The waiter explained that he was the Verger, and that Mrs. Tope had indeed once upon a time let lodgings herself or offered to let them; but that as nobody had ever taken them, Mrs. Tope’s window-bill, long a Cloisterham Institution, had disappeared; probably had tumbled down one day, and never been put up again.
‘I’ll call on Mrs. Tope,’ said Mr. Datchery, ‘after dinner.’
At about this time a stranger appeared in Cloisterham; a white-haired personage, with black eyebrows. Being buttoned up in a tightish blue surtout, with a buff waistcoat and gray trousers, he had something of a military air, but he announced himself at the Crozier (the orthodox hotel, where he put up with a portmanteau) as an idle dog who lived upon his means; and he farther announced that he had a mind to take a lodging in the picturesque old city for a month or two, with a view of settling down there altogether. Both announcements were made in the coffee-room of the Crozier, to all whom it might or might not concern, by the stranger as he stood with his back to the empty fireplace, waiting for his fried sole, veal cutlet, and pint of sherry. And the waiter (business being chronically slack at the Crozier) represented all whom it might or might not concern, and absorbed the whole of the information.
This gentleman’s white head was unusually large, and his shock of white hair was unusually thick and ample. ‘I suppose, waiter,’ he said, shaking his shock of hair, as a Newfoundland dog might shake his before sitting down to dinner, ‘that a fair lodging for a single buffer might be found in these parts, eh?’
The waiter had no doubt of it.
‘Something old,’ said the gentleman. ‘Take my hat down for a moment from that peg, will you? No, I don’t want it; look into it. What do you see written there?’
The waiter read: ‘Datchery.’
‘Now you know my name,’ said the gentleman; ‘Dick Datchery. Hang it up again.
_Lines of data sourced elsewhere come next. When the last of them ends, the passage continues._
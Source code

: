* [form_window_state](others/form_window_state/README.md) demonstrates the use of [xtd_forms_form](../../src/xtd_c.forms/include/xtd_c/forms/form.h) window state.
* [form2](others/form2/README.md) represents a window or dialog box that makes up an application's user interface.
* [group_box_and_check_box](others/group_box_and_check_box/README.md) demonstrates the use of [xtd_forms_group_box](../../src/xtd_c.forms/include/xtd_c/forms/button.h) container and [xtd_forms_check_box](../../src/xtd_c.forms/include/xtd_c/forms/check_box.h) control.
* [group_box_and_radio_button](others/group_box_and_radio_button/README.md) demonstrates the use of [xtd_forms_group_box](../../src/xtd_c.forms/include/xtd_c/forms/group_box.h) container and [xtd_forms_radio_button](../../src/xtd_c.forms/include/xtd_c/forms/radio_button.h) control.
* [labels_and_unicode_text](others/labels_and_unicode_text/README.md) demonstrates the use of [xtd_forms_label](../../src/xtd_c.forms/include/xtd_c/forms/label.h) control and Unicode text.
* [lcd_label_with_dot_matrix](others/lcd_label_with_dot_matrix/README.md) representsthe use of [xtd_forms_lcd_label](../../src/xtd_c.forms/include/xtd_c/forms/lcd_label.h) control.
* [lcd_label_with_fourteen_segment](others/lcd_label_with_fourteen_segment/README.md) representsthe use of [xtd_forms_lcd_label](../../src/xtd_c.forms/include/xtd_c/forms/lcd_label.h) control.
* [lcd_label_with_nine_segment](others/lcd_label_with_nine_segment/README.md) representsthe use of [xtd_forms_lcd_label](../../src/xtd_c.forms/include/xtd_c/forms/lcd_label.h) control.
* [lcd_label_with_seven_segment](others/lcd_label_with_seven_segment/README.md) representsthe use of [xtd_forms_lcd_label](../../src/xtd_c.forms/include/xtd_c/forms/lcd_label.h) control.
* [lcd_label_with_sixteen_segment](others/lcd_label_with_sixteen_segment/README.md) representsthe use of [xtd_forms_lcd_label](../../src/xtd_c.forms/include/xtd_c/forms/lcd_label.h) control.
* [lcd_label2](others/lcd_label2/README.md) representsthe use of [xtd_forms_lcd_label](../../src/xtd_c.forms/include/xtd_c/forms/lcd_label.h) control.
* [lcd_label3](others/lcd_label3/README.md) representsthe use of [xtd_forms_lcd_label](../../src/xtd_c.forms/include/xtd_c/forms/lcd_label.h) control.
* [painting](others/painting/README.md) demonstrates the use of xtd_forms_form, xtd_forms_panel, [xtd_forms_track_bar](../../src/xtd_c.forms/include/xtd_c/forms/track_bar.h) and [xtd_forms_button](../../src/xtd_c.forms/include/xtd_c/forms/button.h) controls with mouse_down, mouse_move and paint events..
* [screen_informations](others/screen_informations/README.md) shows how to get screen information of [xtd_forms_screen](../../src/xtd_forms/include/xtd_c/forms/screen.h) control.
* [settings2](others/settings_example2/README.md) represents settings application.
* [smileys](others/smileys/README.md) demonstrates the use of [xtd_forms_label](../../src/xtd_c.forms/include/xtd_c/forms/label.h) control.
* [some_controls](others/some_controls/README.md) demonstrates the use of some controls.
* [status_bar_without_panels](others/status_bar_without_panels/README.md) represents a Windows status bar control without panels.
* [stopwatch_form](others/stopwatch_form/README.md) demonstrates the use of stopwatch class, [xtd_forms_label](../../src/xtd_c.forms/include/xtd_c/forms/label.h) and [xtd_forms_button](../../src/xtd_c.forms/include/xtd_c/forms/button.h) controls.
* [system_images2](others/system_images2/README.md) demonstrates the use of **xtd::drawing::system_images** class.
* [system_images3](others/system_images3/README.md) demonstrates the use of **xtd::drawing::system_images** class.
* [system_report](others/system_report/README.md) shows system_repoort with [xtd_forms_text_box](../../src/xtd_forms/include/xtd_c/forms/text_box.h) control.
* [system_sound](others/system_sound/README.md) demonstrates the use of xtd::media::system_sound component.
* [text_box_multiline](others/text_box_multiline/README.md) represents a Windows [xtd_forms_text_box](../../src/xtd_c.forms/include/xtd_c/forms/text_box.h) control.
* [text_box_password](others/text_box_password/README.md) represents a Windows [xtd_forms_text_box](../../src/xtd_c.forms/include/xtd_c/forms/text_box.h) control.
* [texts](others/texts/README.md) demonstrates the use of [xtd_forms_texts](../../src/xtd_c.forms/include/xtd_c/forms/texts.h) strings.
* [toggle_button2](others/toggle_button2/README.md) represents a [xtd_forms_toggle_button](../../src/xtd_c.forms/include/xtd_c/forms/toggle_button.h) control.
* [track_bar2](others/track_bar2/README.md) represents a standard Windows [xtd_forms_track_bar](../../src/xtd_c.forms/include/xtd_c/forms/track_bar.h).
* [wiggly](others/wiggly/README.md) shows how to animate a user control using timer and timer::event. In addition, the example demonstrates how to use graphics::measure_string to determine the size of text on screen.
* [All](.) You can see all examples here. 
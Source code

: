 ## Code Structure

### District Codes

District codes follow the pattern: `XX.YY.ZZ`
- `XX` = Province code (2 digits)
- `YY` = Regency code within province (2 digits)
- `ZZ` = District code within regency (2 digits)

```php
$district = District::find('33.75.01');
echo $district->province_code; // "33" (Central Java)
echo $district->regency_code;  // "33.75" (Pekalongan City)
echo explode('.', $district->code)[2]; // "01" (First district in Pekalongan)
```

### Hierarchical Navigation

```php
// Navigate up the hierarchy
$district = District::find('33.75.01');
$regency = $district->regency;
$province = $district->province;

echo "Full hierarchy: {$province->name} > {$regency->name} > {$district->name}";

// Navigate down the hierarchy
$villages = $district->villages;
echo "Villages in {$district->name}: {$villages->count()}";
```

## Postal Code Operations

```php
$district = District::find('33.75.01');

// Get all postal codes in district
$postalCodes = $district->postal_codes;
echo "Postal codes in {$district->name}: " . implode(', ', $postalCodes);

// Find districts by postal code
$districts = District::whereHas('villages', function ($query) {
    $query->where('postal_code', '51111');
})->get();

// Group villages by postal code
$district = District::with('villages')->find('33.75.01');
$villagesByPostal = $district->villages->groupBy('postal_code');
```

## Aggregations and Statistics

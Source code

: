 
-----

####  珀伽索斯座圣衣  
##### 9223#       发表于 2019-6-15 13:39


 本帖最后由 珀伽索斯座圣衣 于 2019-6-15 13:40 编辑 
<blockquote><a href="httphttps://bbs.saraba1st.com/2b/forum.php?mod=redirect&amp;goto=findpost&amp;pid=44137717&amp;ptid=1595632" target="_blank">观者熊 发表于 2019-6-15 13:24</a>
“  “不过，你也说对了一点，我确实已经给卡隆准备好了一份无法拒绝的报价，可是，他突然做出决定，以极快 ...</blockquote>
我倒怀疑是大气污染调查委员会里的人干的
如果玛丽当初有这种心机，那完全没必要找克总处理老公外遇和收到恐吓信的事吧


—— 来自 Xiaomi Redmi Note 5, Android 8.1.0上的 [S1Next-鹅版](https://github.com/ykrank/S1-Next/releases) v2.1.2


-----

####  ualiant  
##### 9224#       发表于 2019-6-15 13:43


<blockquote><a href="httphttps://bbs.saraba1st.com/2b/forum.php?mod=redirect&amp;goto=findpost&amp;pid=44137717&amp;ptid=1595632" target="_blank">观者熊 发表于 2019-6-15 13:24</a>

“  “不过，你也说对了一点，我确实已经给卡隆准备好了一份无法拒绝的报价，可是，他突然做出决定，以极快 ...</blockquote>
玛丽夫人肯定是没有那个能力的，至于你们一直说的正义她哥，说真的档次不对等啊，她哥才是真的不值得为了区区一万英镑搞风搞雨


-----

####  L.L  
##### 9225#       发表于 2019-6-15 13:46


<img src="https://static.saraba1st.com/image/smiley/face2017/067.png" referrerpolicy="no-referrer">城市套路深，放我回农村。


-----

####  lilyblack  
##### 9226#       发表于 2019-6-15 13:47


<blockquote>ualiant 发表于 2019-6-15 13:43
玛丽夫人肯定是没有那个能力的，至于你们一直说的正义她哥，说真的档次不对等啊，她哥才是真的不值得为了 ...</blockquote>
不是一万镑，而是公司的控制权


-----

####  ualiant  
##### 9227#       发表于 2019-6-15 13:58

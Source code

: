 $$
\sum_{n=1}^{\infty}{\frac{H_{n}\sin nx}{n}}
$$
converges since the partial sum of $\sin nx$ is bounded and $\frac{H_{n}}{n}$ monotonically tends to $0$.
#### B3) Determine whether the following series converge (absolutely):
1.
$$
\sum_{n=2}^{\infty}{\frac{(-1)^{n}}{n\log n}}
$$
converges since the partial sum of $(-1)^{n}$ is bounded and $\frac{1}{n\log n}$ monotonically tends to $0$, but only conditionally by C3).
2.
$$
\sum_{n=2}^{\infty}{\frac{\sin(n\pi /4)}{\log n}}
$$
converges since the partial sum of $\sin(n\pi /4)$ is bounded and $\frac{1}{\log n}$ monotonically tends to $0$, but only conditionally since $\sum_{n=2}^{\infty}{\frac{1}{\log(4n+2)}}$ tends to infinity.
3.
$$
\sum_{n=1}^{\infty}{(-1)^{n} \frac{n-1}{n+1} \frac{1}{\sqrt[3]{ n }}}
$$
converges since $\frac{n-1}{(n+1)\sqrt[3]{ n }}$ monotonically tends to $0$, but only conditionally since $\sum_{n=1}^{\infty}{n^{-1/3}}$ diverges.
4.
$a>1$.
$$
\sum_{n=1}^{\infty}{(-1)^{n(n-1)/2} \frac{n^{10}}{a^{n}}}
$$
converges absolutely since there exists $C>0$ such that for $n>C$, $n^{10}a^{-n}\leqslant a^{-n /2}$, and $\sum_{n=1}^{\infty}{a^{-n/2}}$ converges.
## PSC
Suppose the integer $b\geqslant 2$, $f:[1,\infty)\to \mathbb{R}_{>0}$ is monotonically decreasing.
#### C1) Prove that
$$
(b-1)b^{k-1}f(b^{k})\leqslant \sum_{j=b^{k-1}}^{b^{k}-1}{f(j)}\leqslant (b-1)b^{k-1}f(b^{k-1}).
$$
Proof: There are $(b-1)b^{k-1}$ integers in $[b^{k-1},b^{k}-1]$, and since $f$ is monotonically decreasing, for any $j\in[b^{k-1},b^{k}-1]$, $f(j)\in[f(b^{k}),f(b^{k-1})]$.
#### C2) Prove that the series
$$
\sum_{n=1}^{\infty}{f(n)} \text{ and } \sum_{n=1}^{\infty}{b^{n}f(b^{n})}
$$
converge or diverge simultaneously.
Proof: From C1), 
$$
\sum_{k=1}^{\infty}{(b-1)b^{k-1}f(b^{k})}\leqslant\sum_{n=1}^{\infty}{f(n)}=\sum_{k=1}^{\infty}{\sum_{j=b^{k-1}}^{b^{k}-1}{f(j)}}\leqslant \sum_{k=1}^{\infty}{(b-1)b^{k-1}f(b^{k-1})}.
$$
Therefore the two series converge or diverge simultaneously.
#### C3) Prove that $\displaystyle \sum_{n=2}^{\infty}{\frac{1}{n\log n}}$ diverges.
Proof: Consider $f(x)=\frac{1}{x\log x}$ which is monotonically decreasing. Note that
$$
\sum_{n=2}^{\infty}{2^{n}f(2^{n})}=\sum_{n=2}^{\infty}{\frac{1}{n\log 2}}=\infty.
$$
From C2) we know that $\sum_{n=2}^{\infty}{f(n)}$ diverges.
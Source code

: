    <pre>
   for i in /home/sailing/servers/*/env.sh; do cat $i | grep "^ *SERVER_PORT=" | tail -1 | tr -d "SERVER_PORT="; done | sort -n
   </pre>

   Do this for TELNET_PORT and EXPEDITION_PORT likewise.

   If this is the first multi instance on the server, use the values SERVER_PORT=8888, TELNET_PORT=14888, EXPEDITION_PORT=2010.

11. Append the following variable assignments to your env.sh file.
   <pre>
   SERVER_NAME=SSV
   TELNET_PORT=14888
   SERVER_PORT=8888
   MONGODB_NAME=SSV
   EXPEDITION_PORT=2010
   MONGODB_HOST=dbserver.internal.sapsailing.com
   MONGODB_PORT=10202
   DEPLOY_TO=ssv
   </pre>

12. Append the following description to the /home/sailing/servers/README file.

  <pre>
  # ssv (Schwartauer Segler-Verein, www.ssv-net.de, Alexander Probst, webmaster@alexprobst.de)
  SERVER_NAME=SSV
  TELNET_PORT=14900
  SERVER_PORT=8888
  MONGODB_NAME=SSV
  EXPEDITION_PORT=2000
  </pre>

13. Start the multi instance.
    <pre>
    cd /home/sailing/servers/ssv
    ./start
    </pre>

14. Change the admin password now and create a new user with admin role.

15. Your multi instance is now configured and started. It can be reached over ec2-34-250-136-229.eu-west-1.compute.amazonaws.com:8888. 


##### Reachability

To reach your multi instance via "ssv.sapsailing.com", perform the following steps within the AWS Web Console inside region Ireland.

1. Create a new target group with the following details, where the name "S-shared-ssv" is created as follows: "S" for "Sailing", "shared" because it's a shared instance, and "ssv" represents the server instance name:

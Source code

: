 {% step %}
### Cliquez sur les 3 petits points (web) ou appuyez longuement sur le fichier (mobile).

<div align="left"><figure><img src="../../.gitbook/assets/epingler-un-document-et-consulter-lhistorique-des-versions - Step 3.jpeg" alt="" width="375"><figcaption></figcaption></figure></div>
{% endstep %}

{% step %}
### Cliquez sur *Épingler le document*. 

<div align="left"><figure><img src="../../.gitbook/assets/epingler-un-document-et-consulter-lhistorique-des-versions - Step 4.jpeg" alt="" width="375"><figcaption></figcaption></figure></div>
I was saying something old is what I should prefer, something odd and out of the way; something venerable, architectural, and inconvenient.’
‘We have a good choice of inconvenient lodgings in the town, sir, I think,’ replied the waiter, with modest confidence in its resources that way; ‘indeed, I have no doubt that we could suit you that far, however particular you might be. But a architectural lodging!’ That seemed to trouble the waiter’s head, and he shook it.
‘Anything Cathedraly, now,’ Mr. Datchery suggested.
‘Mr. Tope,’ said the waiter, brightening, as he rubbed his chin with his hand, ‘would be the likeliest party to inform in that line.’
‘Who is Mr. Tope?’ inquired Dick Datchery.
The waiter explained that he was the Verger, and that Mrs. Tope had indeed once upon a time let lodgings herself or offered to let them; but that as nobody had ever taken them, Mrs. Tope’s window-bill, long a Cloisterham Institution, had disappeared; probably had tumbled down one day, and never been put up again.
‘I’ll call on Mrs. Tope,’ said Mr. Datchery, ‘after dinner.’